Dose proportionality and comparison of single and multiple dose pharmacokinetics of fexofenadine (MDL 16 455) and its enantiomers in healthy male volunteers

The pharmacokinetics and dose proportionality of fexofenadine, a new non‐sedating antihistamine, and its enantiomers were characterized after single and multiple‐dose administration of its hydrochloride salt. A total of 24 healthy male volunteers (31±8 years) received oral doses of 20, 60, 120 and 240 mg fexofenadine HCl in a randomized, complete four‐period cross‐over design. Subjects received a single oral dose on day 1, and multiple oral doses every 12 h on day 3 through the morning on day 7. Treatments were separated by a 14‐day washout period. Serial blood and urine samples were collected for up to 48 h following the first and last doses of fexofenadine HCl. Fexofenadine and its R(+) and S(−) enantiomers were analysed in plasma and urine by validated HPLC methods. Fexofenadine pharmacokinetics were linear across the 20–120 mg dose range, but a small disproportionate increase in area under the plasma concentration–time curve (AUC) (<25%) was observed following the 240 mg dose.
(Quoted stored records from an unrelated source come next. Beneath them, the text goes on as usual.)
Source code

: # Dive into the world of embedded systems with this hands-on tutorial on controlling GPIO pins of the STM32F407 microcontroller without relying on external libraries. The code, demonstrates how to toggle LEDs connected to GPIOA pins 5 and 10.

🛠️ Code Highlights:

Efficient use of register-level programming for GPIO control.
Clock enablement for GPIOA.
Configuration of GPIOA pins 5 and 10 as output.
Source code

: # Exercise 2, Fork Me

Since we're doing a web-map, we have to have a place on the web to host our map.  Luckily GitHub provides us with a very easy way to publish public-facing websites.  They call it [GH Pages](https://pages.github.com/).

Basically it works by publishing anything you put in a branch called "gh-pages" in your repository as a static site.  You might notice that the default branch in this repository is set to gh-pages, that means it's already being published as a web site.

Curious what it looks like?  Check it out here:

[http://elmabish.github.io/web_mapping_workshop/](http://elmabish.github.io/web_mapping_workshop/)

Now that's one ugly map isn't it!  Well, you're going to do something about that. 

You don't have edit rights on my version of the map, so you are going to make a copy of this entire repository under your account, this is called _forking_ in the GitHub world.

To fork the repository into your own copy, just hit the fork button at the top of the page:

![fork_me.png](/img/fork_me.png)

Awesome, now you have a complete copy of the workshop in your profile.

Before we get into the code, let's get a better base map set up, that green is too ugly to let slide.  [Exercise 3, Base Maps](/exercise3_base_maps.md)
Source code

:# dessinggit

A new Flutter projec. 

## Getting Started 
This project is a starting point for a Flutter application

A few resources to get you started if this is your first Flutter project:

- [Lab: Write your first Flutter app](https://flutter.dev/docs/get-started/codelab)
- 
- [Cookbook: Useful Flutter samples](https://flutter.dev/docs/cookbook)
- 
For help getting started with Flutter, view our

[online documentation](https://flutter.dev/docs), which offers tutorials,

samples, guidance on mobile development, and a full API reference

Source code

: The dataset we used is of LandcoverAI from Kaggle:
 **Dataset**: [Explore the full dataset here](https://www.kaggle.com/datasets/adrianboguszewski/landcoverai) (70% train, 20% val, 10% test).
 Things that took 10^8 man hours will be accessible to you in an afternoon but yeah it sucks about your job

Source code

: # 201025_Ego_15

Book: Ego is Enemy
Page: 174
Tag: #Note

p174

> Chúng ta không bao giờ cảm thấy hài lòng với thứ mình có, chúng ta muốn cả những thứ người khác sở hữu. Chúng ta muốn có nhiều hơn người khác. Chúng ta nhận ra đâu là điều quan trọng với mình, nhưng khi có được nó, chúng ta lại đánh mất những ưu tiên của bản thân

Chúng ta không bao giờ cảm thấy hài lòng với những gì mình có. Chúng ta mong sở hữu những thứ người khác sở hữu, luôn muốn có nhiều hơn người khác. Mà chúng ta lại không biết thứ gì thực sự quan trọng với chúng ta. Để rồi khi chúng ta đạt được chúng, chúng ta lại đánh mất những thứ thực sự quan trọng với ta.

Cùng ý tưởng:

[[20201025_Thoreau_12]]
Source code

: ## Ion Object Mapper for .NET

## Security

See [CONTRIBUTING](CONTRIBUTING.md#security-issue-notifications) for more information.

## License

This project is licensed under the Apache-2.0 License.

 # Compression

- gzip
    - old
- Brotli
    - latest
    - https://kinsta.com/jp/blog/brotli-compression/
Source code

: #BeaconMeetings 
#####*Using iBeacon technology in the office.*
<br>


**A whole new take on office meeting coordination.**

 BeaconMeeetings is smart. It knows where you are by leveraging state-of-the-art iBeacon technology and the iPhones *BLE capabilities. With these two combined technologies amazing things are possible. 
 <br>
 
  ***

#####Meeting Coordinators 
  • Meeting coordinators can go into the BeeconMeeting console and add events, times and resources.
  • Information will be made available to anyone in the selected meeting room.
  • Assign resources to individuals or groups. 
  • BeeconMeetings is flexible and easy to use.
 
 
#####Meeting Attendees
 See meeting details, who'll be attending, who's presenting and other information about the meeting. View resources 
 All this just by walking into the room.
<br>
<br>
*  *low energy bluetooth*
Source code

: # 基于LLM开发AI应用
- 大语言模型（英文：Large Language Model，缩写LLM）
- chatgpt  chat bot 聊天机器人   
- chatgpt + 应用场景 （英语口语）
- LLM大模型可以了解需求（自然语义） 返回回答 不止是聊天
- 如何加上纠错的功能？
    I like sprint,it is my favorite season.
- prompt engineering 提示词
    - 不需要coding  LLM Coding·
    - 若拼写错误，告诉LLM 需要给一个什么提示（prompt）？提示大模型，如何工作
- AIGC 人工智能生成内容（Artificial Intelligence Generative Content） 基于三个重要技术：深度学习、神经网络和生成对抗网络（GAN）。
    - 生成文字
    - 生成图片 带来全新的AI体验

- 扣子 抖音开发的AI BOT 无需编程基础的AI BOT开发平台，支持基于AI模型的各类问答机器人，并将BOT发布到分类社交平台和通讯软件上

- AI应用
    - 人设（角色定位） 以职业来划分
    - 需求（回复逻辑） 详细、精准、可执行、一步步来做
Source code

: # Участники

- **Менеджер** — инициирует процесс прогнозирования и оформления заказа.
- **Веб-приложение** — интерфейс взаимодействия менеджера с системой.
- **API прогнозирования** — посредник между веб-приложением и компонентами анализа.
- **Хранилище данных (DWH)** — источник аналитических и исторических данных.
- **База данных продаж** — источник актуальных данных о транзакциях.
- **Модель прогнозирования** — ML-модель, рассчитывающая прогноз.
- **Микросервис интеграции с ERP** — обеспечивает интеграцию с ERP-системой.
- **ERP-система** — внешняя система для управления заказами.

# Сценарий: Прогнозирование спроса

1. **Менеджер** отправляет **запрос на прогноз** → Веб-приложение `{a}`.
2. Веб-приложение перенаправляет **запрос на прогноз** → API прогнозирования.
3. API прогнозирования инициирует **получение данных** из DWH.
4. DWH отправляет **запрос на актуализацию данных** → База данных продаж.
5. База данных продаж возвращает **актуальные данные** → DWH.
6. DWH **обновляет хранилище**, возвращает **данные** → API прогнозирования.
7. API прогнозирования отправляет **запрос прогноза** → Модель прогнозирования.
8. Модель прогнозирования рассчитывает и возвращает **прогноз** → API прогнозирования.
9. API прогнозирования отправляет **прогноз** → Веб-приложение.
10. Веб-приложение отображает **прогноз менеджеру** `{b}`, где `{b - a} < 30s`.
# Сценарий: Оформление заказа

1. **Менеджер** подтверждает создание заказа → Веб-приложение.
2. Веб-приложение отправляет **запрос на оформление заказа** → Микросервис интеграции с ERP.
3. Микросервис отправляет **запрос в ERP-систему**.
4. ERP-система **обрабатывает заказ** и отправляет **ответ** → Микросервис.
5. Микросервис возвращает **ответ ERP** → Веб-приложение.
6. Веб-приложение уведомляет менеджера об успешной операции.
Single‐dose pharmacokinetics of fexofenadine were predictive of steady‐state pharmacokinetics. Urinary elimination of fexofenadine played a minor role (10%) in the disposition of this drug. A 63:37 steady‐state ratio of R(+) and S(−) fexofenadine was observed in plasma. This ratio was essentially constant across time and dose. R(+) and S(−) fexofenadine were eliminated into urine in equal rates and quantities. All doses of fexofenadine HCl were well tolerated after single and multiple‐dose administration. © 1998 John Wiley & Sons, Ltd.